CNNs are the cornerstone of image classification in deep learning. This section gives an introduction to them, explains the history of CNNs, and will explain why they are so powerful.

Before we begin, we will look at a simple deep learning architecture. Deep learning models are difficult to train, so using an existing architecture is often the best place to start. An architecture is an existing deep learning model that was state-of-the-art when initially released. Some examples are AlexNet, VGGNet, GoogleNet, and so on. The architecture we will look at is the original LeNet architecture for digit classification from Yann LeCun and others from the mid 1990s. This architecture was used for the MNIST dataset.
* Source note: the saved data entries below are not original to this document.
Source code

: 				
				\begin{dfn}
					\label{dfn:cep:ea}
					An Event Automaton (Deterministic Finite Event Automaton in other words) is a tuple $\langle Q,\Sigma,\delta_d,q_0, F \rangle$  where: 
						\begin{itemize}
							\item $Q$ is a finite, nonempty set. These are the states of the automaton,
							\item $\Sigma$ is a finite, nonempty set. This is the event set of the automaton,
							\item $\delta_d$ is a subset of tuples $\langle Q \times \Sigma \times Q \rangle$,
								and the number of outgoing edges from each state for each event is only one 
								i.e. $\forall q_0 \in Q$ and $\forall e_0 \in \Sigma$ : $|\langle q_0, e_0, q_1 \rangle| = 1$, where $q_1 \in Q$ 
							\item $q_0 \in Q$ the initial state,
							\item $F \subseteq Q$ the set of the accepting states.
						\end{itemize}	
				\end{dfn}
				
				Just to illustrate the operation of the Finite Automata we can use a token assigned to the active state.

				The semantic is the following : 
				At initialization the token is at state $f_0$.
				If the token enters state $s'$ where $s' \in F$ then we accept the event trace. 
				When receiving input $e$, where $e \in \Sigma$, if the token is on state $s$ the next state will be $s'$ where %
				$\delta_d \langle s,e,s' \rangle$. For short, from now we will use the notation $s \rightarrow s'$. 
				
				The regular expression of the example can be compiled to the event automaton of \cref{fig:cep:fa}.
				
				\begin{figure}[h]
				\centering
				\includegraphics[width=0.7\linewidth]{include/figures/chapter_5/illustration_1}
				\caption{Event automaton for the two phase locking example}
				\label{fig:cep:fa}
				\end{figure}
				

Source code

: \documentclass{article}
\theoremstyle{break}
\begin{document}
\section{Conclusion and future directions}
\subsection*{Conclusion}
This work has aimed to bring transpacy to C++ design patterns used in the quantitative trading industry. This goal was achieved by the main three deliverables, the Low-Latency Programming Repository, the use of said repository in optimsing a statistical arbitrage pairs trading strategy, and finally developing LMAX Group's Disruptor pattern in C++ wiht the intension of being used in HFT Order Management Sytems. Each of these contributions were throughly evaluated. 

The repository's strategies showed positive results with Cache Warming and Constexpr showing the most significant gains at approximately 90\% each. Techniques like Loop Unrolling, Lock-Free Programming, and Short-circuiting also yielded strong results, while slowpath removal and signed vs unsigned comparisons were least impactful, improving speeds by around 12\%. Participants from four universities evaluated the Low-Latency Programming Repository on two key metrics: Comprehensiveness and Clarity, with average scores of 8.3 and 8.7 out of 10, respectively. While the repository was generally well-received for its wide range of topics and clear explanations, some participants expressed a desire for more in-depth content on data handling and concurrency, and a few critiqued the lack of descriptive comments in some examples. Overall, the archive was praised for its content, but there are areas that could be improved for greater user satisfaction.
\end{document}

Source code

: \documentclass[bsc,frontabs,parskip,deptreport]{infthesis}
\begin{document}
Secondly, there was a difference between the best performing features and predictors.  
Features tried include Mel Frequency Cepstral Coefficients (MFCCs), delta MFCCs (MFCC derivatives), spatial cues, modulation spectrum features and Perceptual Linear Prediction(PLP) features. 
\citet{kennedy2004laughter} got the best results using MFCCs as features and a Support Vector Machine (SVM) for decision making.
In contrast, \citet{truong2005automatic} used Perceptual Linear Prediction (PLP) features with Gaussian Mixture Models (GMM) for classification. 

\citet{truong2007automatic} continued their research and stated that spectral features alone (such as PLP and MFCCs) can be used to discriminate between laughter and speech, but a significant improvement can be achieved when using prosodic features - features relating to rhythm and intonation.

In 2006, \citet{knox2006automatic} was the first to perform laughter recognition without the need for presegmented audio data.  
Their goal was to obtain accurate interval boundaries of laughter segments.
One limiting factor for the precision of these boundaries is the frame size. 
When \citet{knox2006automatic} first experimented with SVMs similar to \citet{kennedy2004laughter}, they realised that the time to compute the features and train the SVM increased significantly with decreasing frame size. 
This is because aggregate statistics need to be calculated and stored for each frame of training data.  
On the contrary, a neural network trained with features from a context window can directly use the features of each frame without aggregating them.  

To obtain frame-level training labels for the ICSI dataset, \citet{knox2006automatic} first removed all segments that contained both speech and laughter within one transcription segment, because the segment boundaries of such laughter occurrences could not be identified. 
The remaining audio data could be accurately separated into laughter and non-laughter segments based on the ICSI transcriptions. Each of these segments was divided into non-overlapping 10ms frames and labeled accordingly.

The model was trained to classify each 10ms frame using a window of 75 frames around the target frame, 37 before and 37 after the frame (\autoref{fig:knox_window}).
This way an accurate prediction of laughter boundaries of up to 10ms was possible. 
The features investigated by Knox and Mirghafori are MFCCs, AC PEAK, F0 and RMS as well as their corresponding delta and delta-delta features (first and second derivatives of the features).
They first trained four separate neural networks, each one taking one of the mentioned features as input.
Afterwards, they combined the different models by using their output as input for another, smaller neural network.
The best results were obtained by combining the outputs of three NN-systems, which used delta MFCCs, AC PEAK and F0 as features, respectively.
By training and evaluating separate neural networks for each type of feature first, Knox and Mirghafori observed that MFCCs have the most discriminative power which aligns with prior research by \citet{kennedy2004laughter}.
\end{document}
This dataset is comprised of grayscale images of 28 x 28 size that contain the digits 0 to 9. The following diagram shows the LeNet architecture:

Figure 5.1: The LeNet architecture 

The original images are 28 x 28 in size. We have a series of hidden layers which are convolution and pooling layers (here, they are labeled subsampling). Each convolutional layer changes structure; for example, when we apply the convolutions in the first hidden layer, our output size is three dimensional. Our final layer is of size 10 x 1, which is the same size as the number of categories. We can apply a softmax function here to convert the values in this layer to probabilities for each category. The category with the highest probability would be the category prediction for each image.